About this exercise
Copy all lines below containing "email".

Dataset entries:

=-=-=-=-=

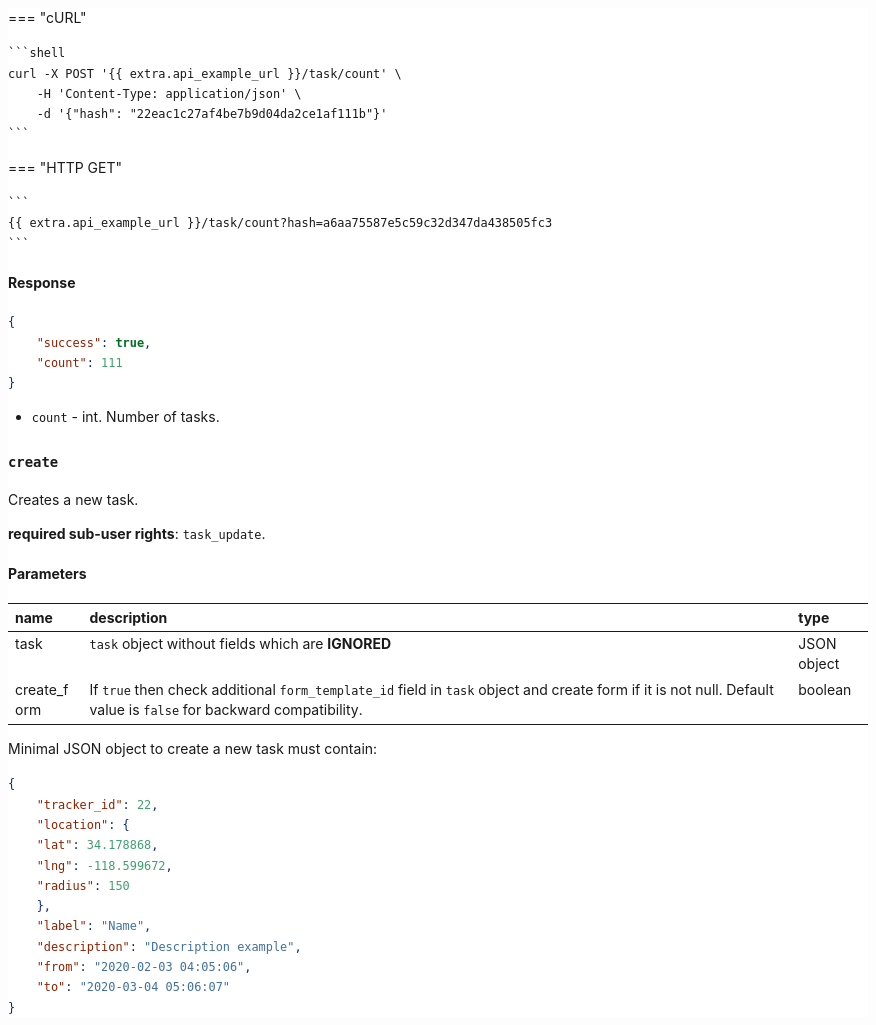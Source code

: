 === "cURL"

    ```shell
    curl -X POST '{{ extra.api_example_url }}/task/count' \
        -H 'Content-Type: application/json' \
        -d '{"hash": "22eac1c27af4be7b9d04da2ce1af111b"}'
    ```

=== "HTTP GET"

    ```
    {{ extra.api_example_url }}/task/count?hash=a6aa75587e5c59c32d347da438505fc3
    ```

#### Response

```json
{
    "success": true,
    "count": 111
}
```

* `count` - int. Number of tasks.


### `create`

Creates a new task.

**required sub-user rights**: `task_update`.

#### Parameters

| name        | description                                                                                                                                                       | type        | 
|:------------|:------------------------------------------------------------------------------------------------------------------------------------------------------------------|:------------|
| task        | `task` object without fields which are **IGNORED**                                                                                                                | JSON object |
| create_form | If `true` then check additional `form_template_id` field in `task` object and create form if it is not null. Default value is `false` for backward compatibility. | boolean     |

Minimal JSON object to create a new task must contain:

```json
{
    "tracker_id": 22,
    "location": {
    "lat": 34.178868, 
    "lng": -118.599672,
    "radius": 150
    },
    "label": "Name",
    "description": "Description example",
    "from": "2020-02-03 04:05:06",
    "to": "2020-03-04 05:06:07"
}
```
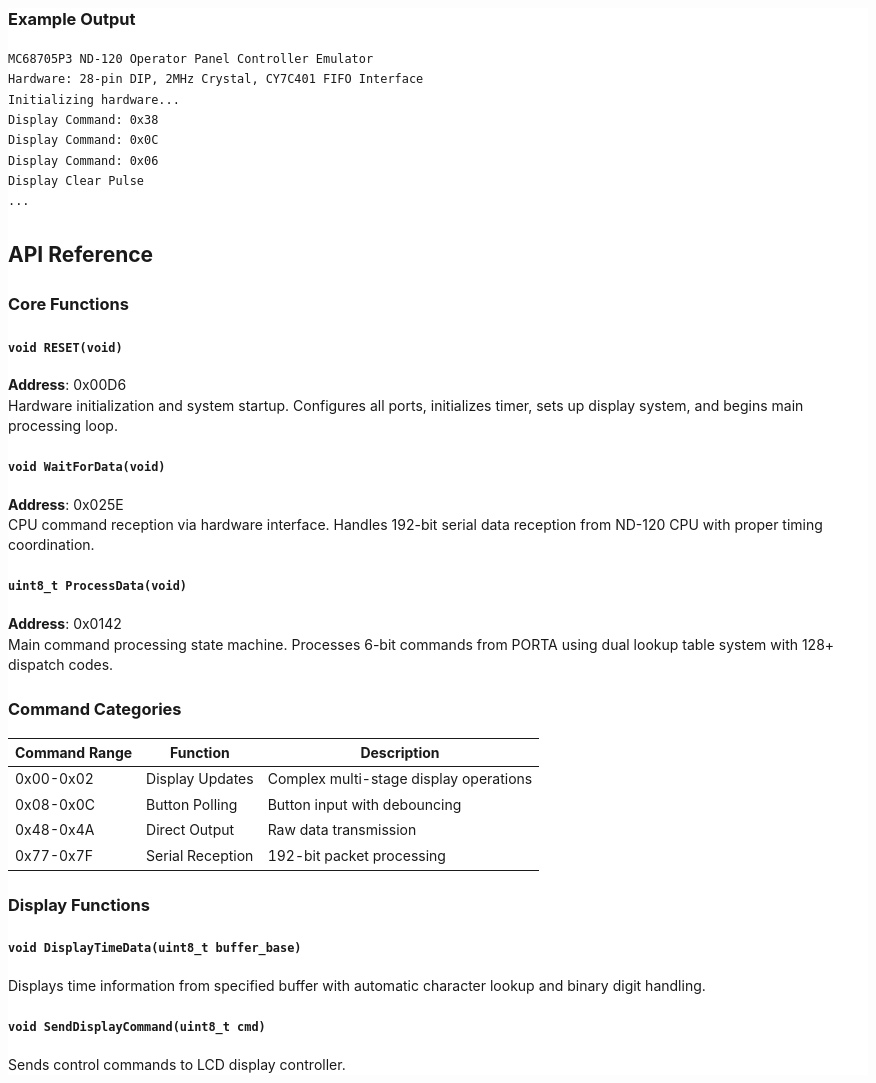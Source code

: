 ### Example Output
```
MC68705P3 ND-120 Operator Panel Controller Emulator
Hardware: 28-pin DIP, 2MHz Crystal, CY7C401 FIFO Interface
Initializing hardware...
Display Command: 0x38
Display Command: 0x0C
Display Command: 0x06
Display Clear Pulse
...
```

## API Reference

### Core Functions

#### `void RESET(void)`
**Address**: 0x00D6  
Hardware initialization and system startup. Configures all ports, initializes timer, sets up display system, and begins main processing loop.

#### `void WaitForData(void)`
**Address**: 0x025E  
CPU command reception via hardware interface. Handles 192-bit serial data reception from ND-120 CPU with proper timing coordination.

#### `uint8_t ProcessData(void)`
**Address**: 0x0142  
Main command processing state machine. Processes 6-bit commands from PORTA using dual lookup table system with 128+ dispatch codes.

### Command Categories

| Command Range | Function | Description |
|---------------|----------|-------------|
| 0x00-0x02 | Display Updates | Complex multi-stage display operations |
| 0x08-0x0C | Button Polling | Button input with debouncing |
| 0x48-0x4A | Direct Output | Raw data transmission |
| 0x77-0x7F | Serial Reception | 192-bit packet processing |

### Display Functions

#### `void DisplayTimeData(uint8_t buffer_base)`
Displays time information from specified buffer with automatic character lookup and binary digit handling.

#### `void SendDisplayCommand(uint8_t cmd)`
Sends control commands to LCD display controller.
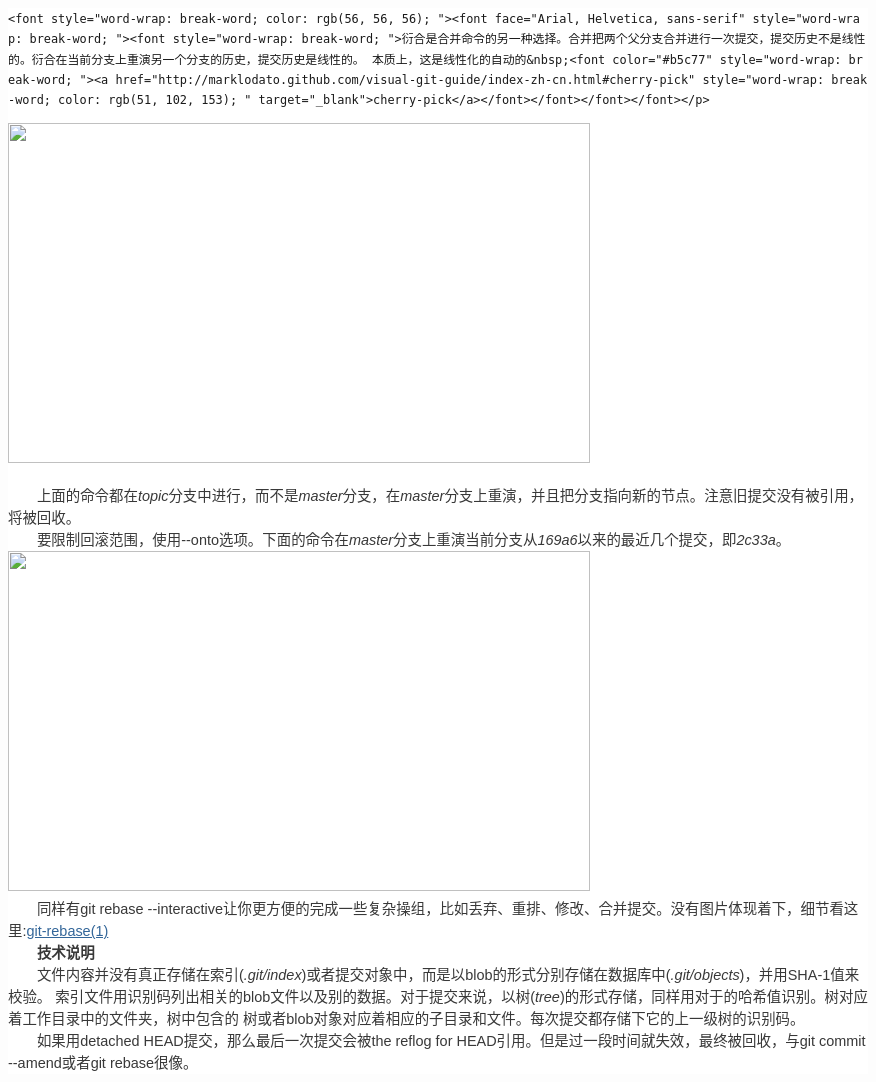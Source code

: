 	<font style="word-wrap: break-word; color: rgb(56, 56, 56); "><font face="Arial, Helvetica, sans-serif" style="word-wrap: break-word; "><font style="word-wrap: break-word; ">衍合是合并命令的另一种选择。合并把两个父分支合并进行一次提交，提交历史不是线性的。衍合在当前分支上重演另一个分支的历史，提交历史是线性的。 本质上，这是线性化的自动的&nbsp;<font color="#b5c77" style="word-wrap: break-word; "><a href="http://marklodato.github.com/visual-git-guide/index-zh-cn.html#cherry-pick" style="word-wrap: break-word; color: rgb(51, 102, 153); " target="_blank">cherry-pick</a></font></font></font></font></p>
<font color="#383838" style="word-wrap: break-word; font-family: Tahoma, Helvetica, SimSun, sans-serif; font-size: 14.44444465637207px; line-height: 23.33333396911621px;   "><font face="Arial, Helvetica, sans-serif" style="word-wrap: break-word; "><font style="word-wrap: break-word; "><font color="#b5c77" style="word-wrap: break-word; "><a href="http://blog.jobbole.com/wp-content/uploads/2012/06/rebase.svg_.png" style="word-wrap: break-word; color: rgb(51, 102, 153); " target="_blank"><img alt="" border="0" class="zoom" height="340" id="aimg_csgvC" src="http://blog.jobbole.com/wp-content/uploads/2012/06/rebase.svg_.png" style="word-wrap: break-word; border: none; cursor: pointer; " width="582" /></a></font></font></font></font><br style="word-wrap: break-word; color: rgb(68, 68, 68); font-family: Tahoma, Helvetica, SimSun, sans-serif; font-size: 14.44444465637207px; line-height: 23.33333396911621px;   " />
<p style="word-wrap: break-word; margin: 0px; padding: 0px; color: rgb(68, 68, 68); font-family: Tahoma, Helvetica, SimSun, sans-serif; font-size: 14.44444465637207px;   line-height: 22px; text-indent: 2em; ">
	<font style="word-wrap: break-word; color: rgb(56, 56, 56); "><font face="Arial, Helvetica, sans-serif" style="word-wrap: break-word; ">上面的命令都在<i style="word-wrap: break-word; ">topic</i>分支中进行，而不是<i style="word-wrap: break-word; ">master</i>分支，在<i style="word-wrap: break-word; ">master</i>分支上重演，并且把分支指向新的节点。注意旧提交没有被引用，将被回收。</font></font></p>
<p style="word-wrap: break-word; margin: 0px; padding: 0px; color: rgb(68, 68, 68); font-family: Tahoma, Helvetica, SimSun, sans-serif; font-size: 14.44444465637207px;   line-height: 22px; text-indent: 2em; ">
	<font style="word-wrap: break-word; color: rgb(56, 56, 56); "><font face="Arial, Helvetica, sans-serif" style="word-wrap: break-word; ">要限制回滚范围，使用--onto选项。下面的命令在<i style="word-wrap: break-word; ">master</i>分支上重演当前分支从<i style="word-wrap: break-word; ">169a6</i>以来的最近几个提交，即<i style="word-wrap: break-word; ">2c33a</i>。</font></font></p>
<font color="#383838" style="word-wrap: break-word; font-family: Tahoma, Helvetica, SimSun, sans-serif; font-size: 14.44444465637207px; line-height: 23.33333396911621px;   "><font face="Arial, Helvetica, sans-serif" style="word-wrap: break-word; "><font style="word-wrap: break-word; "><font color="#b5c77" style="word-wrap: break-word; "><a href="http://blog.jobbole.com/wp-content/uploads/2012/06/rebase-onto.svg_.png" style="word-wrap: break-word; color: rgb(51, 102, 153); " target="_blank"><img alt="" border="0" class="zoom" height="340" id="aimg_onNYQ" src="http://blog.jobbole.com/wp-content/uploads/2012/06/rebase-onto.svg_.png" style="word-wrap: break-word; border: none; cursor: pointer; " width="582" /></a></font></font></font></font><br style="word-wrap: break-word; color: rgb(68, 68, 68); font-family: Tahoma, Helvetica, SimSun, sans-serif; font-size: 14.44444465637207px; line-height: 23.33333396911621px;   " />
<p style="word-wrap: break-word; margin: 0px; padding: 0px; color: rgb(68, 68, 68); font-family: Tahoma, Helvetica, SimSun, sans-serif; font-size: 14.44444465637207px;   line-height: 22px; text-indent: 2em; ">
	<font style="word-wrap: break-word; color: rgb(56, 56, 56); "><font face="Arial, Helvetica, sans-serif" style="word-wrap: break-word; "><font style="word-wrap: break-word; ">同样有git rebase --interactive让你更方便的完成一些复杂操组，比如丢弃、重排、修改、合并提交。没有图片体现着下，细节看这里:<font color="#b5c77" style="word-wrap: break-word; "><a href="http://www.kernel.org/pub/software/scm/git/docs/git-rebase.html#_interactive_mode" style="word-wrap: break-word; color: rgb(51, 102, 153); " target="_blank">git-rebase(1)</a></font></font></font></font></p>
<p style="word-wrap: break-word; margin: 0px; padding: 0px; color: rgb(68, 68, 68); font-family: Tahoma, Helvetica, SimSun, sans-serif; font-size: 14.44444465637207px;   line-height: 22px; text-indent: 2em; ">
	<font style="word-wrap: break-word; color: rgb(56, 56, 56); "><font face="Arial, Helvetica, sans-serif" style="word-wrap: break-word; "><font style="word-wrap: break-word; "><strong style="word-wrap: break-word; ">技术说明</strong></font></font></font></p>
<p style="word-wrap: break-word; margin: 0px; padding: 0px; color: rgb(68, 68, 68); font-family: Tahoma, Helvetica, SimSun, sans-serif; font-size: 14.44444465637207px;   line-height: 22px; text-indent: 2em; ">
	<font style="word-wrap: break-word; color: rgb(56, 56, 56); "><font face="Arial, Helvetica, sans-serif" style="word-wrap: break-word; ">文件内容并没有真正存储在索引(<i style="word-wrap: break-word; ">.git/index</i>)或者提交对象中，而是以blob的形式分别存储在数据库中(<i style="word-wrap: break-word; ">.git/objects</i>)，并用SHA-1值来校验。 索引文件用识别码列出相关的blob文件以及别的数据。对于提交来说，以树(<i style="word-wrap: break-word; ">tree</i>)的形式存储，同样用对于的哈希值识别。树对应着工作目录中的文件夹，树中包含的 树或者blob对象对应着相应的子目录和文件。每次提交都存储下它的上一级树的识别码。</font></font></p>
<p style="word-wrap: break-word; margin: 0px; padding: 0px; color: rgb(68, 68, 68); font-family: Tahoma, Helvetica, SimSun, sans-serif; font-size: 14.44444465637207px;   line-height: 22px; text-indent: 2em; ">
	<font style="word-wrap: break-word; color: rgb(56, 56, 56); "><font face="Arial, Helvetica, sans-serif" style="word-wrap: break-word; ">如果用detached HEAD提交，那么最后一次提交会被the reflog for HEAD引用。但是过一段时间就失效，最终被回收，与git commit --amend或者git rebase很像。</font></font></p>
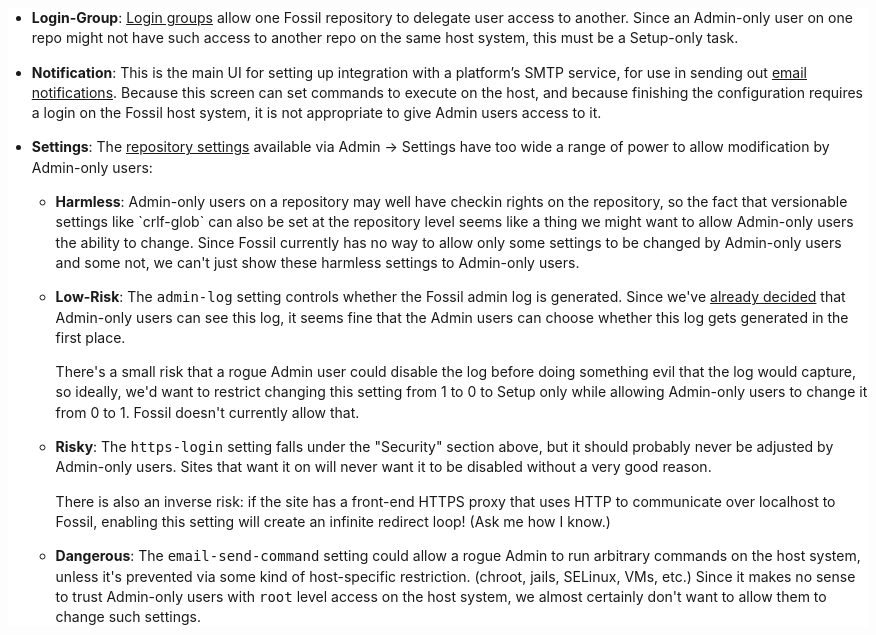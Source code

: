 *   **Login-Group**: [Login groups][lg] allow one Fossil repository to
    delegate user access to another. Since an Admin-only user on one
    repo might not have such access to another repo on the same host
    system, this must be a Setup-only task.

*   **Notification**: This is the main UI for setting up integration
    with a platform’s SMTP service, for use in sending out [email
    notifications][ale]. Because this screen can set commands to execute
    on the host, and because finishing the configuration requires a
    login on the Fossil host system, it is not appropriate to give Admin
    users access to it.

*   **Settings**: The [repository settings][rs] available via Admin →
    Settings have too wide a range of power to allow modification by
    Admin-only users:

    *   <p><b>Harmless</b>: Admin-only users on a repository may well
        have checkin rights on the repository, so the fact that
        versionable settings like `crlf-glob` can also be set at the
        repository level seems like a thing we might want to allow
        Admin-only users the ability to change. Since Fossil currently
        has no way to allow only some settings to be changed by
        Admin-only users and some not, we can't just show these harmless
        settings to Admin-only users.</p>

    *   <p><b>Low-Risk</b>: The <tt>admin-log</tt> setting controls
        whether the Fossil admin log is generated. Since we've <a
        href="#log">already decided</a> that Admin-only users can see
        this log, it seems fine that the Admin users can choose whether
        this log gets generated in the first place.</p>

        <p>There's a small risk that a rogue Admin user could disable
        the log before doing something evil that the log would capture,
        so ideally, we'd want to restrict changing this setting from 1
        to 0 to Setup only while allowing Admin-only users to change it
        from 0 to 1. Fossil doesn't currently allow that.</p>

    *   <p><b>Risky</b>: The <tt>https-login</tt> setting falls under
        the "Security" section above, but it should probably never be
        adjusted by Admin-only users. Sites that want it on will never
        want it to be disabled without a very good reason.</p>

        <p>There is also an inverse risk: if the site has a front-end
        HTTPS proxy that uses HTTP to communicate over localhost to
        Fossil, enabling this setting will create an infinite redirect
        loop! (Ask me how I know.)</p>

    *   <p><b>Dangerous</b>: The <tt>email-send-command</tt> setting
        could allow a rogue Admin to run arbitrary commands on the host
        system, unless it's prevented via some kind of host-specific
        restriction.  (chroot, jails, SELinux, VMs, etc.) Since it makes
        no sense to trust Admin-only users with <tt>root</tt> level
        access on the host system, we almost certainly don't want to
        allow them to change such settings.</p>


[bc]:   ../blockchain.md
[ucap]: ./index.md#ucap
[uv]:   ../unvers.wiki
[ale]:  ../alerts.md
[shun]: ../shunning.wiki
[capa]: ./ref.html#a
[caps]: ./ref.html#s
[capx]: ./ref.html#x
[capy]: ./ref.html#y
[fcp]:   https://fossil-scm.org/home/help?cmd=configuration
[fdp]:   ../fossil-v-git.wiki#devorg
[forum]: https://fossil-scm.org/forum/
[fui]:   /help?cmd=ui
[lg]:    ./login-groups.md
[rs]:    https://fossil-scm.org/home/doc/trunk/www/settings.wiki
[sia]:   https://fossil-scm.org/home/artifact?udc=1&ln=1259-1260&name=0fda31b6683c206a
[snoy]:  https://fossil-scm.org/forum/forumpost/00e1c4ecff
[th1]:   ../th1.md
[tt]:    https://en.wikipedia.org/wiki/Tiger_team#Security
[webo]:  ./#webonly
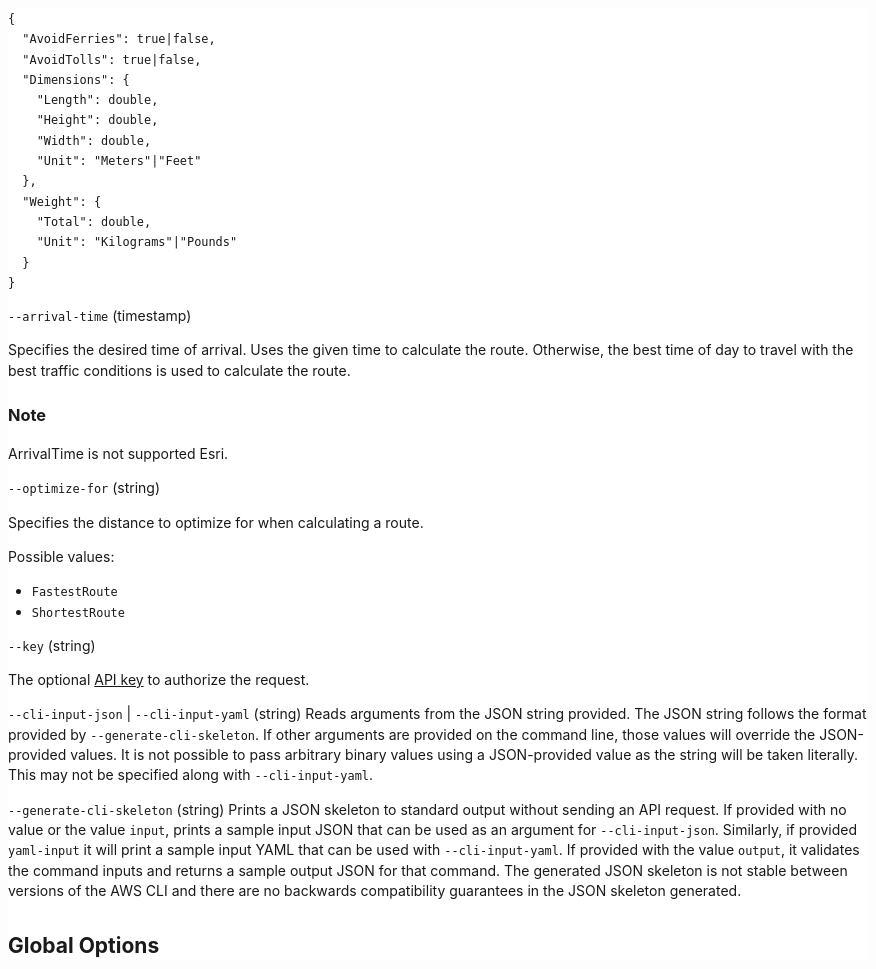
 ```
{
  "AvoidFerries": true|false,
  "AvoidTolls": true|false,
  "Dimensions": {
    "Length": double,
    "Height": double,
    "Width": double,
    "Unit": "Meters"|"Feet"
  },
  "Weight": {
    "Total": double,
    "Unit": "Kilograms"|"Pounds"
  }
}
```

`--arrival-time` (timestamp)

Specifies the desired time of arrival. Uses the given time to calculate the route. Otherwise, the best time of day to travel with the best traffic conditions is used to calculate the route.

### Note

ArrivalTime is not supported Esri.

`--optimize-for` (string)

Specifies the distance to optimize for when calculating a route.

Possible values:

- `FastestRoute`
- `ShortestRoute`

`--key` (string)

The optional [API key](https://docs.aws.amazon.com/location/latest/developerguide/using-apikeys.html) to authorize the request.

`--cli-input-json` | `--cli-input-yaml` (string)
Reads arguments from the JSON string provided. The JSON string follows the format provided by `--generate-cli-skeleton`. If other arguments are provided on the command line, those values will override the JSON-provided values. It is not possible to pass arbitrary binary values using a JSON-provided value as the string will be taken literally. This may not be specified along with `--cli-input-yaml`.

`--generate-cli-skeleton` (string)
Prints a JSON skeleton to standard output without sending an API request. If provided with no value or the value `input`, prints a sample input JSON that can be used as an argument for `--cli-input-json`. Similarly, if provided `yaml-input` it will print a sample input YAML that can be used with `--cli-input-yaml`. If provided with the value `output`, it validates the command inputs and returns a sample output JSON for that command. The generated JSON skeleton is not stable between versions of the AWS CLI and there are no backwards compatibility guarantees in the JSON skeleton generated.

## Global Options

=-=-=-=-=

Your response
    with a platform’s SMTP service, for use in sending out [email
    *   <p><b>Dangerous</b>: The <tt>email-send-command</tt> setting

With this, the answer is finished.